Enrollment in a Medicare Shared Savings Program (MSSP) Accountable Care Organization (ACO) is associated with improvements in appropriateness of breast and colorectal screening, according to a new study published in JAMA Internal Medicine. It was also associated with a reduction in the number of patients being screened for prostate cancer.

The authors studied Medicare data from 2007 to 2014, tracking changes in screening and whether those changes were related to appropriateness. Among Medicare beneficiaries, enrollment in a MSSP ACO was associated with a decrease in breast cancer screening among women 75 years or older. This led to an overall reduction in overscreening.
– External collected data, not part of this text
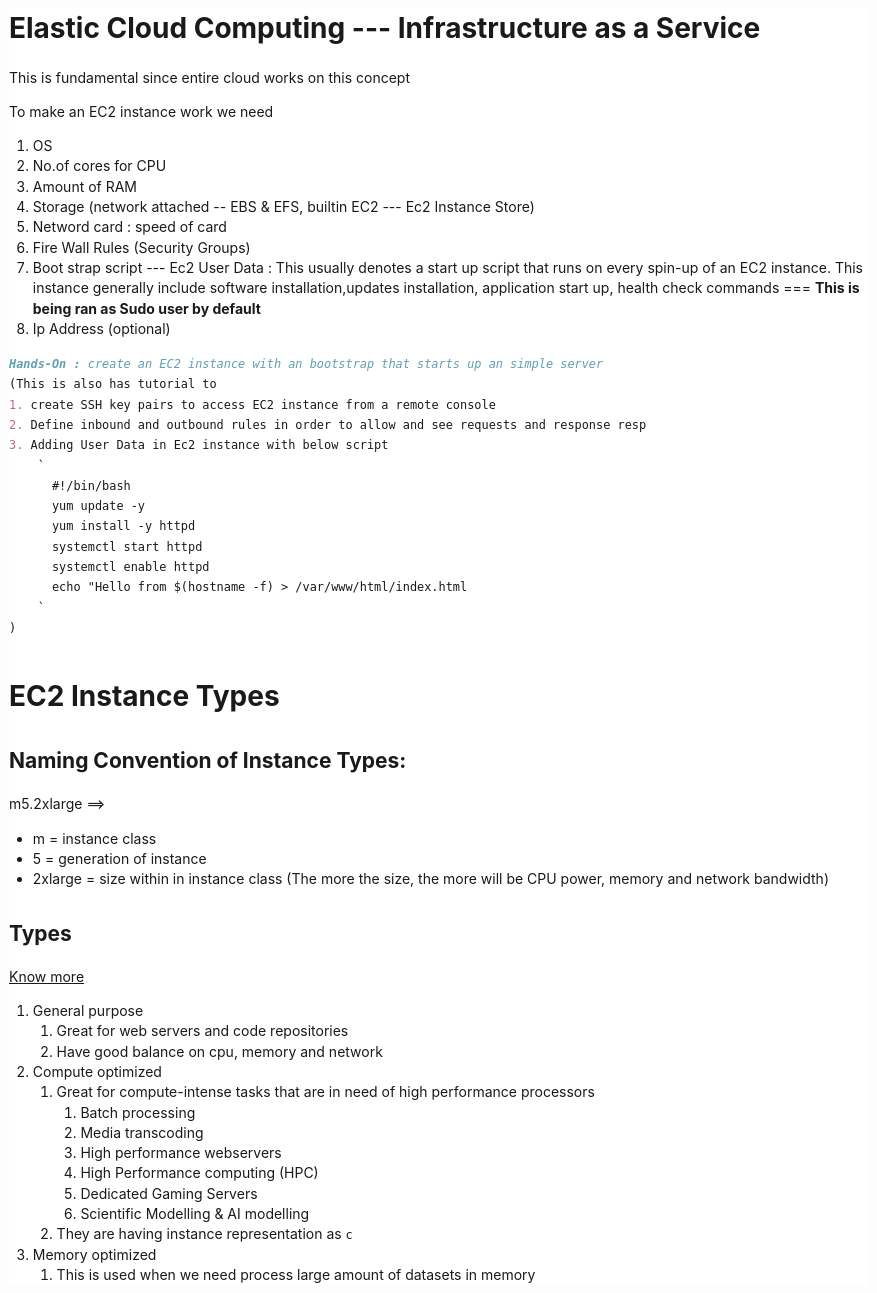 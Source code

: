 # Elastic Cloud Computing --- Infrastructure as a Service

This is fundamental since entire cloud works on this concept

To make an EC2 instance work we need

1. OS
2. No.of cores for CPU
3. Amount of RAM
4. Storage (network attached -- EBS & EFS, builtin EC2 --- Ec2 Instance Store)
5. Netword card : speed of card
6. Fire Wall Rules (Security Groups)
7. Boot strap script --- Ec2 User Data : This usually denotes a start up script that runs on every spin-up of an EC2 instance. This instance generally include software installation,updates installation, application start up, health check commands === **This is being ran as Sudo user by default**
8. Ip Address (optional)

```markdown (tutorial-32)
Hands-On : create an EC2 instance with an bootstrap that starts up an simple server
(This is also has tutorial to 
1. create SSH key pairs to access EC2 instance from a remote console
2. Define inbound and outbound rules in order to allow and see requests and response resp
3. Adding User Data in Ec2 instance with below script
    `
      #!/bin/bash
      yum update -y
      yum install -y httpd
      systemctl start httpd
      systemctl enable httpd
      echo "Hello from $(hostname -f) > /var/www/html/index.html
    `
)
```

# EC2 Instance Types

## Naming Convention of Instance Types:

m5.2xlarge ==>

* m = instance class
* 5 = generation of instance
* 2xlarge = size within in instance class (The more the size, the more will be CPU power, memory and network bandwidth)

## Types

[Know more](https://instances.vantage.sh)

1. General purpose
   1. Great for web servers and code repositories
   2. Have good balance on cpu, memory and network
2. Compute optimized
   1. Great for compute-intense tasks  that are in need of high performance processors
      1. Batch processing
      2. Media transcoding
      3. High performance webservers
      4. High Performance computing (HPC)
      5. Dedicated Gaming Servers
      6. Scientific Modelling & AI modelling
   2. They are having instance representation as `c`
3. Memory optimized
   1. This is used when we need process large amount of datasets in memory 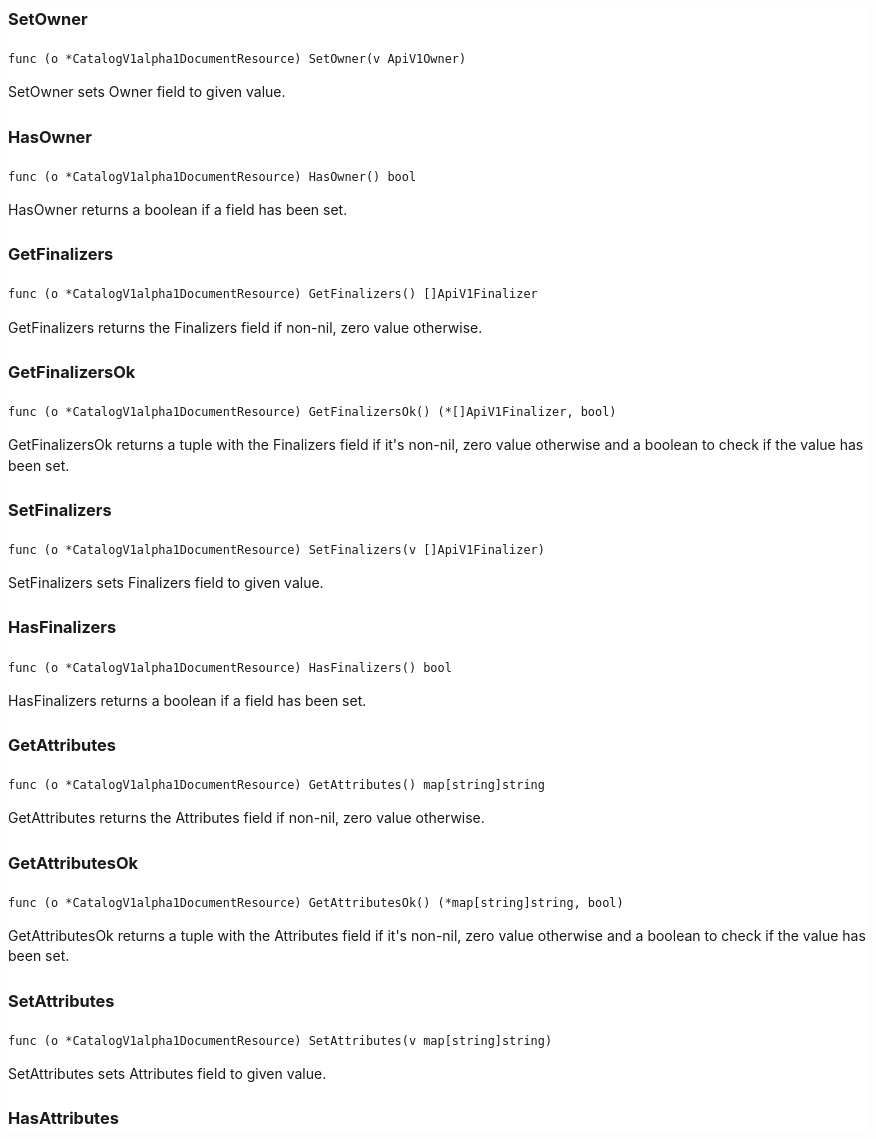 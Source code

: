 ### SetOwner

`func (o *CatalogV1alpha1DocumentResource) SetOwner(v ApiV1Owner)`

SetOwner sets Owner field to given value.

### HasOwner

`func (o *CatalogV1alpha1DocumentResource) HasOwner() bool`

HasOwner returns a boolean if a field has been set.

### GetFinalizers

`func (o *CatalogV1alpha1DocumentResource) GetFinalizers() []ApiV1Finalizer`

GetFinalizers returns the Finalizers field if non-nil, zero value otherwise.

### GetFinalizersOk

`func (o *CatalogV1alpha1DocumentResource) GetFinalizersOk() (*[]ApiV1Finalizer, bool)`

GetFinalizersOk returns a tuple with the Finalizers field if it's non-nil, zero value otherwise
and a boolean to check if the value has been set.

### SetFinalizers

`func (o *CatalogV1alpha1DocumentResource) SetFinalizers(v []ApiV1Finalizer)`

SetFinalizers sets Finalizers field to given value.

### HasFinalizers

`func (o *CatalogV1alpha1DocumentResource) HasFinalizers() bool`

HasFinalizers returns a boolean if a field has been set.

### GetAttributes

`func (o *CatalogV1alpha1DocumentResource) GetAttributes() map[string]string`

GetAttributes returns the Attributes field if non-nil, zero value otherwise.

### GetAttributesOk

`func (o *CatalogV1alpha1DocumentResource) GetAttributesOk() (*map[string]string, bool)`

GetAttributesOk returns a tuple with the Attributes field if it's non-nil, zero value otherwise
and a boolean to check if the value has been set.

### SetAttributes

`func (o *CatalogV1alpha1DocumentResource) SetAttributes(v map[string]string)`

SetAttributes sets Attributes field to given value.

### HasAttributes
Enrollment was also associated with an increase in colorectal screening among appropriate screening candidates.

On the other hand, enrollment in a MSSP ACO was associated with a reduction in prostate cancer screening among appropriate screening candidates.

“Observed reductions in breast cancer overscreening coupled with improvements in colorectal cancer screening may indeed reflect migration toward “optimal” population-level screening rates as a result of the combination of quality measurement and financial accountability associated with ACO implementation,” wrote lead author Matthew J. Resnick, MD, MPH, MMHC, of Vanderbilt University Medical Center in Nashville, and colleagues. “Interestingly, ACO enrollment was associated with a significant reduction in prostate cancer screening, and the observed reduction occurred in both appropriate and inappropriate populations.”

Looking closer at the impact on prostate cancer screening, Resnick et al. suggested the decrease in screening may be related to providers working to reduce overdiagnosis and overtreatment. More research is needed, they added.

“There remains no meaningful estimate of the ‘optimal’ rate of population-level prostate cancer screening, and as such, whether the observed reductions in screening associated with ACO enrollment reflect movement in the right or wrong direction remains unknown,” the authors wrote. “Certainly, qualitative work to characterize the implications of these findings will be essential as we seek to understand the intended and unintended consequences of payment innovations.”